==== DATASET CONTENT
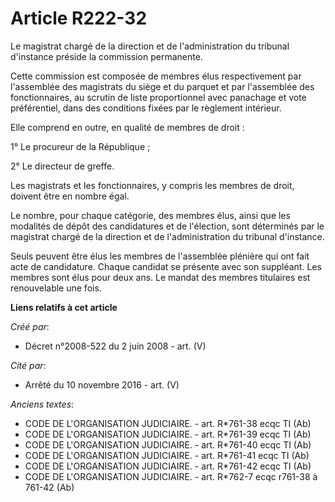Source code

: # Article R222-32

Le magistrat chargé de la direction et de l'administration du tribunal d'instance préside la commission permanente.

Cette commission est composée de membres élus respectivement par l'assemblée des magistrats du siège et du parquet et par
l'assemblée des fonctionnaires, au scrutin de liste proportionnel avec panachage et vote préférentiel, dans des conditions
fixées par le règlement intérieur.

Elle comprend en outre, en qualité de membres de droit :

1° Le procureur de la République ;

2° Le directeur de greffe.

Les magistrats et les fonctionnaires, y compris les membres de droit, doivent être en nombre égal.

Le nombre, pour chaque catégorie, des membres élus, ainsi que les modalités de dépôt des candidatures et de l'élection, sont
déterminés par le magistrat chargé de la direction et de l'administration du tribunal d'instance.

Seuls peuvent être élus les membres de l'assemblée plénière qui ont fait acte de candidature. Chaque candidat se présente
avec son suppléant. Les membres sont élus pour deux ans. Le mandat des membres titulaires est renouvelable une fois.

**Liens relatifs à cet article**

_Créé par_:

  - Décret n°2008-522 du 2 juin 2008 - art. (V)

_Cité par_:

  - Arrêté du 10 novembre 2016 - art. (V)

_Anciens textes_:

  - CODE DE L'ORGANISATION JUDICIAIRE. - art. R*761-38 ecqc TI (Ab)
  - CODE DE L'ORGANISATION JUDICIAIRE. - art. R*761-39 ecqc TI (Ab)
  - CODE DE L'ORGANISATION JUDICIAIRE. - art. R*761-40 ecqc TI (Ab)
  - CODE DE L'ORGANISATION JUDICIAIRE. - art. R*761-41 ecqc TI (Ab)
  - CODE DE L'ORGANISATION JUDICIAIRE. - art. R*761-42 ecqc TI (Ab)
  - CODE DE L'ORGANISATION JUDICIAIRE. - art. R*762-7 ecqc r761-38 à 761-42 (Ab)
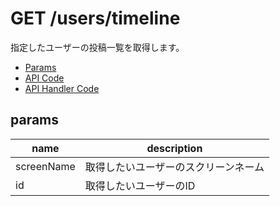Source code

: # GET /users/timeline

指定したユーザーの投稿一覧を取得します。

- [Params](#params)
- [API Code](/src/endpoints/users/timeline.js)
- [API Handler Code](/src/handlers/web/users/timeline.js)

## params


name|description
---|---
screenName|取得したいユーザーのスクリーンネーム
id|取得したいユーザーのID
========
▶ WHAT THE EXERCISE ASKS:
Copy each entry exactly, with no pictures.

▶ ANSWER:
Source code

: # Article R222-32

Le magistrat chargé de la direction et de l'administration du tribunal d'instance préside la commission permanente.

Cette commission est composée de membres élus respectivement par l'assemblée des magistrats du siège et du parquet et par
l'assemblée des fonctionnaires, au scrutin de liste proportionnel avec panachage et vote préférentiel, dans des conditions
fixées par le règlement intérieur.

Elle comprend en outre, en qualité de membres de droit :

1° Le procureur de la République ;

2° Le directeur de greffe.

Les magistrats et les fonctionnaires, y compris les membres de droit, doivent être en nombre égal.

Le nombre, pour chaque catégorie, des membres élus, ainsi que les modalités de dépôt des candidatures et de l'élection, sont
déterminés par le magistrat chargé de la direction et de l'administration du tribunal d'instance.

Seuls peuvent être élus les membres de l'assemblée plénière qui ont fait acte de candidature. Chaque candidat se présente
avec son suppléant. Les membres sont élus pour deux ans. Le mandat des membres titulaires est renouvelable une fois.

**Liens relatifs à cet article**

_Créé par_:

  - Décret n°2008-522 du 2 juin 2008 - art. (V)

_Cité par_:

  - Arrêté du 10 novembre 2016 - art. (V)

_Anciens textes_:

  - CODE DE L'ORGANISATION JUDICIAIRE. - art. R*761-38 ecqc TI (Ab)
  - CODE DE L'ORGANISATION JUDICIAIRE. - art. R*761-39 ecqc TI (Ab)
  - CODE DE L'ORGANISATION JUDICIAIRE. - art. R*761-40 ecqc TI (Ab)
  - CODE DE L'ORGANISATION JUDICIAIRE. - art. R*761-41 ecqc TI (Ab)
  - CODE DE L'ORGANISATION JUDICIAIRE. - art. R*761-42 ecqc TI (Ab)
  - CODE DE L'ORGANISATION JUDICIAIRE. - art. R*762-7 ecqc r761-38 à 761-42 (Ab)
Source code

: # GET /users/timeline

指定したユーザーの投稿一覧を取得します。

- [Params](#params)
- [API Code](/src/endpoints/users/timeline.js)
- [API Handler Code](/src/handlers/web/users/timeline.js)

## params


name|description
---|---
screenName|取得したいユーザーのスクリーンネーム
id|取得したいユーザーのID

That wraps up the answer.